The evidence in the case established that the couple and their children used the property as a vacation retreat on weekends about 26 days each year, did not rent it out or claim depreciation or investment interest expenses on it, and stopped maintaining the first property when they no longer used it for personal purposes.

While the Moore decision may have been a simple case of aggressive non-reporting coupled with a no-settlement position by the IRS, the case does serve as a roadmap to what steps should be taken to qualify a vacation property for like-kind treatment in less extreme circumstances, in addition to assessing what questions may be left unanswered for situations "closer to the line."


Investment property is entitled to like-kind exchange treatment. Unfortunately, just because something is likely to appreciate in the future is insufficient reason to consider it investment property for like-kind exchange treatment or for purposes of deducting losses.

Purchasing real estate has been pitched as a good "investment," especially during the recent run up in prices. Even with the recent cooling of the market, anyone buying real estate expects it to appreciate, especially in the long term. Simply holding property for appreciation and using it in the meanwhile for fun, however, is not enough to qualify for like-kind exchange down the road (or, perhaps more relevant, for loss deductions if the vacation properties market turns south).

The problem confronted by the Tax Court in Moore was that allowing such "investment-based" reasoning "carried to its logical extreme" would open the floodgates to claims that any principal residence would be purchased for appreciation under a buy-versus-lease analysis.

The decision, however, begs the question of when a vacation property can become investment property sufficient to support a like-kind exchange. A look at the income tax deduction rules provides a starting point to answering that question.


In Moore, the couple did not rent or even attempt to rent their vacation properties. Bad move. The lesson learned from the court's opinion appears to be that renting out a vacation property to maximize investment yield is critical to helping prove that investment purpose was "primary," especially if the owner/taxpayer also uses the property.

The Tax Court emphasized, "It has long been the rule that use of property solely as a personal residence is antithetical to its being held for investment ... . The holding of a primary or secondary (e.g., vacation) residence motivated in part by an expectation that the property will appreciate in value is insufficient to justify the classification of that property as property 'held for investment' under Code Sec. 212(2) and, by analogy, Code Sec. 1031."


Rental income and expenses are generally reported on Form 1040, Schedule E, Supplemental Income and Loss. Code Sec. 280A, "Disallowance of Certain Expenses in Connection with Business Use of Home, Rental of Vacation Homes, Etc." serves as the principal limitation on tax benefits for the vacation homeowner. It divides allowable deductions into the extent to which the property is used:

* Minimal rental use. If the home is used by the taxpayer during the tax year as her residence and it is rented for fewer than 15 days during the tax year, no deductions attributable to such rental are allowable and no income derived from such rental is includible in gross income. Other allowable deductions in connection with the residence, such as interest on a mortgage, state real estate taxes, and casualty losses, may still be deducted in full on Schedule A as an itemized deduction.

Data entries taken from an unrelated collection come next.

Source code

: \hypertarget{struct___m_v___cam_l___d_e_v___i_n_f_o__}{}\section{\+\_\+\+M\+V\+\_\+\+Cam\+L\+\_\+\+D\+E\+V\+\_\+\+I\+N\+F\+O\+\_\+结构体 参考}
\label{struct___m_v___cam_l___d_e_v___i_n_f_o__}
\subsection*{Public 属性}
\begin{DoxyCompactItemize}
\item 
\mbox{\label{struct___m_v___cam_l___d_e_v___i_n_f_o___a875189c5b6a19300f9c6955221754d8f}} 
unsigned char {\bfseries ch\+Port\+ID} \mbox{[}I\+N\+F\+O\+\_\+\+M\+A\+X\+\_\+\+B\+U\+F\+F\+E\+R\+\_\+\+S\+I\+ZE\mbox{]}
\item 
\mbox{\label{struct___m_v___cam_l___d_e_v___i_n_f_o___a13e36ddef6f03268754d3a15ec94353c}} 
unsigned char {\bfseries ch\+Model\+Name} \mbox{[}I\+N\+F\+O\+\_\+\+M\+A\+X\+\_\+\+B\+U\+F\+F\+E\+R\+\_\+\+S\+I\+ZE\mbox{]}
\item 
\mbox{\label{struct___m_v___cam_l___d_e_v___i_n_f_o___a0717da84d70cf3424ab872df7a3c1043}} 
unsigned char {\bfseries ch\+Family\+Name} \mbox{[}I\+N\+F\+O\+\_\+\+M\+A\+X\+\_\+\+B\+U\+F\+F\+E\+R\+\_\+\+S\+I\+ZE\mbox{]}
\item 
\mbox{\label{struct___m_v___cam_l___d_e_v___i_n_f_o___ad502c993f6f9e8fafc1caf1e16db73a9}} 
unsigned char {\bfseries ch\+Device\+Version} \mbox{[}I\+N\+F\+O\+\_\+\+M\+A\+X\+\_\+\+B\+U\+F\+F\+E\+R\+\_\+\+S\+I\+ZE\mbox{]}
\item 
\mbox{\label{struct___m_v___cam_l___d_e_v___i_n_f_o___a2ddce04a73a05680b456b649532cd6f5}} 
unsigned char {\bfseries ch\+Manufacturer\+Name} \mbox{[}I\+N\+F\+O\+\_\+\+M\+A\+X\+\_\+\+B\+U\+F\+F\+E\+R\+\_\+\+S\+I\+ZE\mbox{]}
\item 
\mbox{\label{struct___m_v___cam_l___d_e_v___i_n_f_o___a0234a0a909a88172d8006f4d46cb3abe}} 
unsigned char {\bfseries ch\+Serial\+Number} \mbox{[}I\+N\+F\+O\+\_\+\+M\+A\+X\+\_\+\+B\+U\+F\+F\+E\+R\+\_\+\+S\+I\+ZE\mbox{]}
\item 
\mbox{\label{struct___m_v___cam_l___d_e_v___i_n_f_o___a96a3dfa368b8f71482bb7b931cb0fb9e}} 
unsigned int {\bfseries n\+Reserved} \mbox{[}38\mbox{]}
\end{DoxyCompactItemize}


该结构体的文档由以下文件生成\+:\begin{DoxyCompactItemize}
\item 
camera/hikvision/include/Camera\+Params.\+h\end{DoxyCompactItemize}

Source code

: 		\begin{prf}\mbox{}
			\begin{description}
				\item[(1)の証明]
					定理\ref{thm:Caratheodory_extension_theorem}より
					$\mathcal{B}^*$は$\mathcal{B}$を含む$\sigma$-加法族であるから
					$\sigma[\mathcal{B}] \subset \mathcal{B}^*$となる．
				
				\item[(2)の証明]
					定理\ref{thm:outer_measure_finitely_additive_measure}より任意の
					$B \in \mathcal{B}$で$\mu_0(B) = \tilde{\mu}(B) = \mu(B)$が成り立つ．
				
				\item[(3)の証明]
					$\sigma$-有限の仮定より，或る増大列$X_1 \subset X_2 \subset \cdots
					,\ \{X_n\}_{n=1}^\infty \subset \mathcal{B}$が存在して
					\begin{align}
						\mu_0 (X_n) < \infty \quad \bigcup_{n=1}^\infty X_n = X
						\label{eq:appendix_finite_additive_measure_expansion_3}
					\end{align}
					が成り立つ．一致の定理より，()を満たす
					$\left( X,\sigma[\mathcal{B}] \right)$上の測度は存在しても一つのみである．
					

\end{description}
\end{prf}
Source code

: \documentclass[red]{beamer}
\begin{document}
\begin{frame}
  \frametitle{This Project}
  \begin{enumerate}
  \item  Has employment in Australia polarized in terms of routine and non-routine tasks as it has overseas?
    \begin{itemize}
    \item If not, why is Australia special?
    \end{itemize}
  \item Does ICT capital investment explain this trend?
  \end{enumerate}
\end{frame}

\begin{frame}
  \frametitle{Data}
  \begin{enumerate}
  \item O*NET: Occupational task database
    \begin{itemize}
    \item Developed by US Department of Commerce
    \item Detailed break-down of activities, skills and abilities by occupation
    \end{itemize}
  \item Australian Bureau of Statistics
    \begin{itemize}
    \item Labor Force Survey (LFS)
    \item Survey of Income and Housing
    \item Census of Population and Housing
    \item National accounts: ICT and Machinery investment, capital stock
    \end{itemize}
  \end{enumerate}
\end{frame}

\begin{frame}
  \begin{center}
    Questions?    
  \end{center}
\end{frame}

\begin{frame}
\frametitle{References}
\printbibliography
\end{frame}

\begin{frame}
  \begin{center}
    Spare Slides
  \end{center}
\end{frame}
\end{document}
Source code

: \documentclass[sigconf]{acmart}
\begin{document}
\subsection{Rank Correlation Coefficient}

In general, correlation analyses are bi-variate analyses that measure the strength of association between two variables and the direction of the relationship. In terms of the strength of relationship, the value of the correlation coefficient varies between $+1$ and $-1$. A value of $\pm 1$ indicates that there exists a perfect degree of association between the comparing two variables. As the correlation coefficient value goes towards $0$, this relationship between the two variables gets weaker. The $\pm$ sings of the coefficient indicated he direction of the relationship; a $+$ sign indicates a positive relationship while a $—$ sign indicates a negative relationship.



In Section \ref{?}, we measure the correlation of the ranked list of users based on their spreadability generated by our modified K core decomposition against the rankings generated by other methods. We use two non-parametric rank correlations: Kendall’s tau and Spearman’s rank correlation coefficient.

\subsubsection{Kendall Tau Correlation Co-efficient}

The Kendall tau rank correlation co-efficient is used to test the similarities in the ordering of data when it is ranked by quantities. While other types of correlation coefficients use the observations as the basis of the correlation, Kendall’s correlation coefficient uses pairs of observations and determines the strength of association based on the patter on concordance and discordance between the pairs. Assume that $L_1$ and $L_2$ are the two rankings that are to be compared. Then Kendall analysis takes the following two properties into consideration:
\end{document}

* Infrequent personal use. If the vacation property is not used for personal purposes for more than 14 days during the tax year or, if greater, more than 10 percent of the number of days during the year for which the home is rented at a fair rental, it is not considered a residence of the taxpayer and is not restricted by the Code Section 280A limitations. The hobby-loss five-year test for profits or the facts and circumstances test, however, still may apply under Code Section 183.

On the opposite end of the timeline, however, personal use of a dwelling unit on even a single day during the tax year requires under Code Section 280A(e)(1) an allocation of expenses based on days of personal use and days that the property was rented.

* Other than infrequent personal use. If the vacation home is rented for 15 or more days during the tax year and is used for personal purposes for the greater of more than 14 days or more than 10 percent of the number of days during the year for which the home is rented, deductions attributable to the rental activity are limited under Code Sec. 280A(c)(5) and the passive activity rules.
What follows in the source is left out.